Originally, Mirzakhanyan and his staff operated under the unregistered tag of the “International Agency for Current Policies”. In early 2017, Hemingway Partners LLC was established in his mother’s name. The company description extoled the implemented projects – first and foremost those in the media sector, as well as other actions, from rallies to election, from “leveling information threats and conducting counter-campaigns” to "creating a strategy for direct access to lawmakers”. […]
The loudest media uproar
“Shocker news! The resolution: 1) recognizes Crimea; 2) lifts sanctions; 3) attacks Mogherini! This will create the loudest media uproar!”, Mirzakhanyan wrote to one of his colleagues in April 2016. He was referring to a draft resolution of the Regional Council of Veneto, tabled by one of the MPs, Stefano Valdegamberi. The proposal in this resolution is described by Hemingway Partners as one of the international projects of Mirzakhanyan’s team. Ukrainian hackers discovered in Mirzakhanyan’s mailbox not just the text of the resolution, but also a document describing “an action plan”, stating that the resolution would be supported by 29 MPs.
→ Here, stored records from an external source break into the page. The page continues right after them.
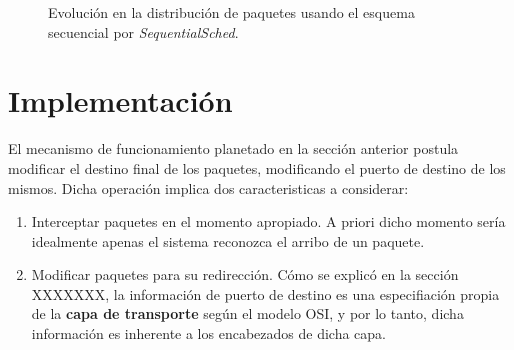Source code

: \begin{figure}[th!]
\centering
{}
\caption{Evolución en la distribución de paquetes usando el esquema secuencial por \emph{SequentialSched}.}
\label{fig:SequentialSched}
\end{figure}

\section{Implementación}
El mecanismo de funcionamiento planetado en la sección anterior postula modificar el destino final de los paquetes, modificando el puerto de destino de los mismos. Dicha operación implica dos caracteristicas a considerar:

\begin{enumerate}
\item Interceptar paquetes en el momento apropiado. A priori dicho momento sería idealmente apenas el sistema reconozca el arribo de un paquete.
\item Modificar paquetes para su redirección. Cómo se explicó en la sección XXXXXXX, la información de puerto de destino es una especifiación propia de la \textbf{capa de transporte} según el modelo OSI, y por lo tanto, dicha información es inherente a los encabezados de dicha capa.
\end{enumerate}

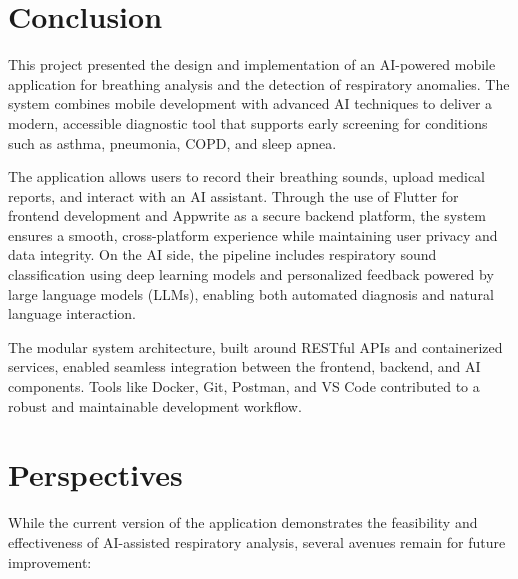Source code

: 
\section*{Conclusion}

This project presented the design and implementation of an AI-powered mobile application for breathing analysis and the detection of respiratory anomalies. The system combines mobile development with advanced AI techniques to deliver a modern, accessible diagnostic tool that supports early screening for conditions such as asthma, pneumonia, COPD, and sleep apnea.

The application allows users to record their breathing sounds, upload medical reports, and interact with an AI assistant. Through the use of Flutter for frontend development and Appwrite as a secure backend platform, the system ensures a smooth, cross-platform experience while maintaining user privacy and data integrity. On the AI side, the pipeline includes respiratory sound classification using deep learning models and personalized feedback powered by large language models (LLMs), enabling both automated diagnosis and natural language interaction.

The modular system architecture, built around RESTful APIs and containerized services, enabled seamless integration between the frontend, backend, and AI components. Tools like Docker, Git, Postman, and VS Code contributed to a robust and maintainable development workflow.

\section*{Perspectives}

While the current version of the application demonstrates the feasibility and effectiveness of AI-assisted respiratory analysis, several avenues remain for future improvement:

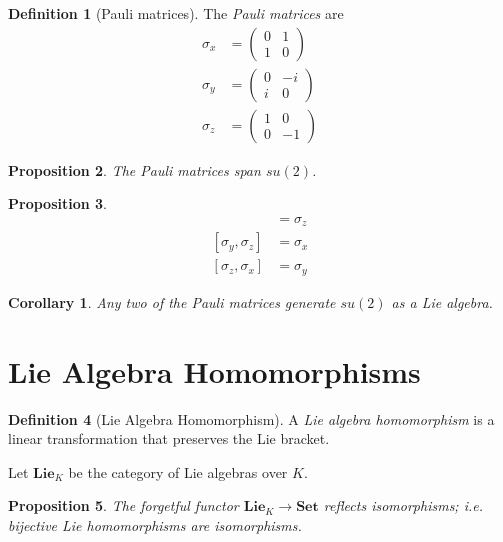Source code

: \documentclass{book}
\newtheorem{prop}{Proposition}[chapter]
\newtheorem{cor}{Corollary}[prop]
\theoremstyle{definition}
\newtheorem{df}[prop]{Definition}
\newcommand{\Set}{\ensuremath{\mathbf{Set}}}
\begin{document}
\begin{df}[Pauli matrices]
The \emph{Pauli matrices} are
\begin{align*}
\sigma_x & = \left( \begin{array}{cc}
0 & 1 \\ 1 & 0
\end{array} \right) \\
\sigma_y & = \left( \begin{array}{cc}
0 & -i \\ i & 0
\end{array} \right) \\
\sigma_z & = \left( \begin{array}{cc}
1 & 0 \\ 0 & -1
\end{array} \right)
\end{align*}
\end{df}

\begin{prop}
The Pauli matrices span $su(2)$.
\end{prop}

\begin{prop}
\begin{align*}
[\sigma_x, \sigma_y] & = \sigma_z \\
[\sigma_y, \sigma_z] & = \sigma_x \\
[\sigma_z, \sigma_x] & = \sigma_y
\end{align*}
\end{prop}

\begin{cor}
Any two of the Pauli matrices generate $su(2)$ as a Lie algebra.
\end{cor}

\section{Lie Algebra Homomorphisms}

\begin{df}[Lie Algebra Homomorphism]
A \emph{Lie algebra homomorphism} is a linear transformation that preserves the Lie bracket.

Let $\mathbf{Lie}_K$ be the category of Lie algebras over $K$.
\end{df}

\begin{prop}
The forgetful functor $\mathbf{Lie}_K \rightarrow \Set$ reflects isomorphisms; i.e. bijective Lie homomorphisms are isomorphisms.
\end{prop}
\end{document}
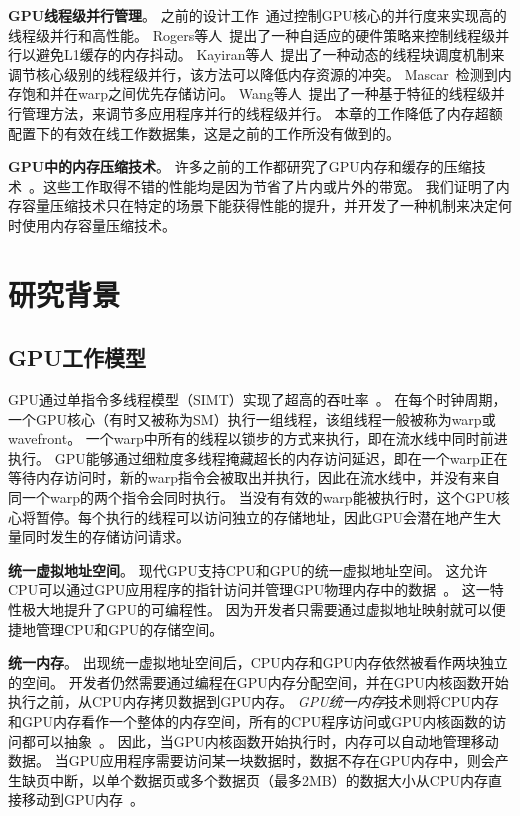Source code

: \textbf{GPU线程级并行管理}。
之前的设计工作~通过控制GPU核心的并行度来实现高的线程级并行和高性能。
Rogers等人~提出了一种自适应的硬件策略来控制线程级并行以避免L1缓存的内存抖动。
Kayiran等人~提出了一种动态的线程块调度机制来调节核心级别的线程级并行，该方法可以降低内存资源的冲突。
Mascar~检测到内存饱和并在warp之间优先存储访问。
Wang等人~提出了一种基于特征的线程级并行管理方法，来调节多应用程序并行的线程级并行。
本章的工作降低了内存超额配置下的有效在线工作数据集，这是之前的工作所没有做到的。

\textbf{GPU中的内存压缩技术}。
许多之前的工作都研究了GPU内存和缓存的压缩技术~。这些工作取得不错的性能均是因为节省了片内或片外的带宽。
我们证明了内存容量压缩技术只在特定的场景下能获得性能的提升，并开发了一种机制来决定何时使用内存容量压缩技术。



\section{研究背景}
\label{background}

\subsection{GPU工作模型}
GPU通过单指令多线程模型（SIMT）实现了超高的吞吐率~。
在每个时钟周期，一个GPU核心（有时又被称为SM）执行一组线程，该组线程一般被称为warp或wavefront。
一个warp中所有的线程以锁步的方式来执行，即在流水线中同时前进执行。
GPU能够通过细粒度多线程掩藏超长的内存访问延迟，即在一个warp正在等待内存访问时，新的warp指令会被取出并执行，因此在流水线中，并没有来自同一个warp的两个指令会同时执行。
当没有有效的warp能被执行时，这个GPU核心将暂停。每个执行的线程可以访问独立的存储地址，因此GPU会潜在地产生大量同时发生的存储访问请求。

\textbf{统一虚拟地址空间}。
现代GPU支持CPU和GPU的统一虚拟地址空间。
这允许CPU可以通过GPU应用程序的指针访问并管理GPU物理内存中的数据~。
这一特性极大地提升了GPU的可编程性。
因为开发者只需要通过虚拟地址映射就可以便捷地管理CPU和GPU的存储空间。

\textbf{统一内存}。
出现统一虚拟地址空间后，CPU内存和GPU内存依然被看作两块独立的空间。
开发者仍然需要通过编程在GPU内存分配空间，并在GPU内核函数开始执行之前，从CPU内存拷贝数据到GPU内存。
\emph{GPU统一内存}技术则将CPU内存和GPU内存看作一个整体的内存空间，所有的CPU程序访问或GPU内核函数的访问都可以抽象~。
因此，当GPU内核函数开始执行时，内存可以自动地管理移动数据。
当GPU应用程序需要访问某一块数据时，数据不存在GPU内存中，则会产生缺页中断，以单个数据页或多个数据页（最多2MB）的数据大小从CPU内存直接移动到GPU内存~。

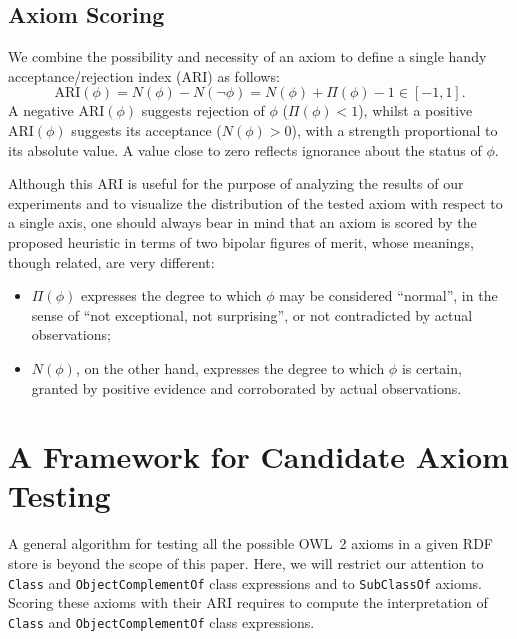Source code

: \documentclass{sig-alternate}
\begin{document}
\subsection{Axiom Scoring}
We combine the possibility and necessity of an axiom to define
a single handy acceptance/rejection index (ARI) as follows:
\begin{equation}\label{eq:ARI}
  \mathrm{ARI}(\phi) = N(\phi) - N(\neg\phi) = N(\phi) + \Pi(\phi) - 1 \in [-1, 1].
\end{equation}
A negative $\mathrm{ARI}(\phi)$ suggests rejection of $\phi$ ($\Pi(\phi)<1$),
whilst a positive $\mathrm{ARI}(\phi)$ suggests its acceptance ($N(\phi)>0$),
with a strength proportional to its absolute value. A value close to zero
reflects ignorance about the status of $\phi$.

Although this ARI is useful for the purpose of analyzing the results of our
experiments and to visualize the distribution of the tested axiom with respect
to a single axis, one should always bear in mind that an axiom is scored by
the proposed heuristic in terms of two bipolar figures of merit,
whose meanings, though related, are very different:
\begin{itemize}
\item $\Pi(\phi)$ expresses the degree to which $\phi$ may be considered ``normal'',
  in the sense of ``not exceptional, not surprising'', or not contradicted by
  actual observations;
\item $N(\phi)$, on the other hand, expresses the degree to which $\phi$ is
  certain, granted by positive evidence and corroborated by actual observations.
\end{itemize}


\section{A Framework for Candidate Axiom Testing}
\label{OWL2SPARQL} 




A general algorithm for testing all the possible OWL~2 axioms in a given RDF store is beyond the scope of this paper. 
Here, we will restrict our attention to \texttt{Class} and \texttt{ObjectComplementOf} class expressions and to \texttt{SubClassOf} axioms. 
Scoring these axioms with their ARI requires to compute the interpretation of \texttt{Class} and \texttt{ObjectComplementOf} class expressions. 
 
\end{document}
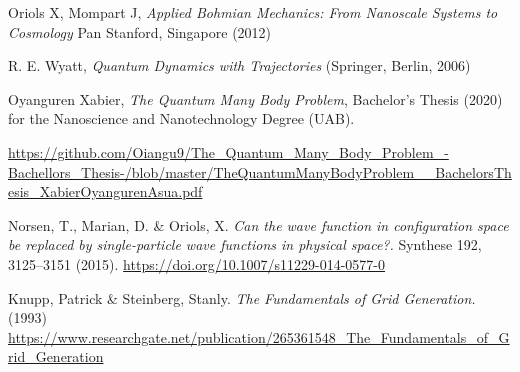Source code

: \documentclass[11pt, a4paper]{article} %
\begin{document}
\begin{thebibliography}{1}

	Oriols X, Mompart J, {\em Applied Bohmian Mechanics: From Nanoscale Systems to Cosmology} Pan Stanford, Singapore (2012)
	

R. E. Wyatt, {\em Quantum Dynamics with Trajectories} (Springer, Berlin, 2006)


	Oyanguren Xabier, {\em The Quantum Many Body Problem}, Bachelor's Thesis (2020) for the Nanoscience and Nanotechnology Degree (UAB).

\href{https://github.com/Oiangu9/The\_Quantum\_Many\_Body\_Problem\_-Bachellors\_Thesis-/blob/master/TheQuantumManyBodyProblem\_\_BachelorsThesis\_XabierOyangurenAsua.pdf}{https://github.com/Oiangu9/The\_Quantum\_Many\_Body\_Problem\_-Bachellors\_Thesis-/blob/master/TheQuantumManyBodyProblem\_\_BachelorsThesis\_XabierOyangurenAsua.pdf}

Norsen, T., Marian, D. \& Oriols, X. {\em Can the wave function in configuration space be replaced by single-particle wave functions in physical space?.} Synthese 192, 3125–3151 (2015). \href{https://doi.org/10.1007/s11229-014-0577-0}{https://doi.org/10.1007/s11229-014-0577-0}


Knupp, Patrick \& Steinberg, Stanly. {\em The Fundamentals of Grid Generation.} (1993) \href{https://www.researchgate.net/publication/265361548_The_Fundamentals_of_Grid_Generation}{https://www.researchgate.net/publication/265361548\_The\_Fundamentals\_of\_Grid\_Generation} 


	
\end{thebibliography}
\end{document}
The resolution was indeed voted in May 2016 (by 27 MPs). The document condemned the EU’s “discriminating tone and disregard for international law” in its policies on Crimea. Moreover, the Regional Council of Veneto also called for lifting sanctions. It was the first European institution to recognize Crimea as part of the Russian federation.
After Veneto, other similar pro-Russian resolutions were soon adopted by another two regions of Italy – Liguria and Lombardy. […]
Mirzakhanyan’s mailbox includes another letter describing an “action plan” entitled “Resolutions in Austria and Italy”. The plan suggests the Veneto resolution will be presented at national level, in the Italian Parliament. The resolution was expected to be tabled in the Senate by Valdegamberi’s colleague from the Lega Nord far-right party, Senator Paolo Tosato. At the end of the document, the “Budget” section provides for “€20,000 + €20,000 (proposal on Parliament’s agenda) in case the resolution passes + €15,000 for each specific case”.
A few days later, Tosato introduced the draft resolution in Parliament’s agenda – the Italian Senate voted against on June 27. […]
The aforementioned document also indicated an estimate for a similar resolution to be introduced in the Austrian Parliament: “€20,000 + €15,000 in case the resolution passes”. The deputy expected to spearhead the draft resolution is Johannes Hubner, representing another nationalist party, the Freedom Party of Austria. In June 2016, Hubner tabled the resolution, but, just like in Italy’s case, it failed to gather the majority support.
Just like Tosato, Hubner denies ever receiving payments for tabling and voting the resolution.
Mirzakhanyan’s mailbox contains other similar “action plans”, particularly targeting Latvia, Greece and even PACE, although none of them reached the hearing phase.
Mirzakhanyan’s PR staff was particularly successful in Cyprus. In July 2016, the Parliament of Cyprus voted in favor of such a resolution.
Promoting pro-Kremlin resolutions is just part of Mirzakhanyan’s intense interaction with European politicians and media.
Right-wing MEPs have often visited occupied Crimea. The most representative delegations attended the Yalta International Economic Forum, created a year after the “annexation” of the Crimean Peninsula.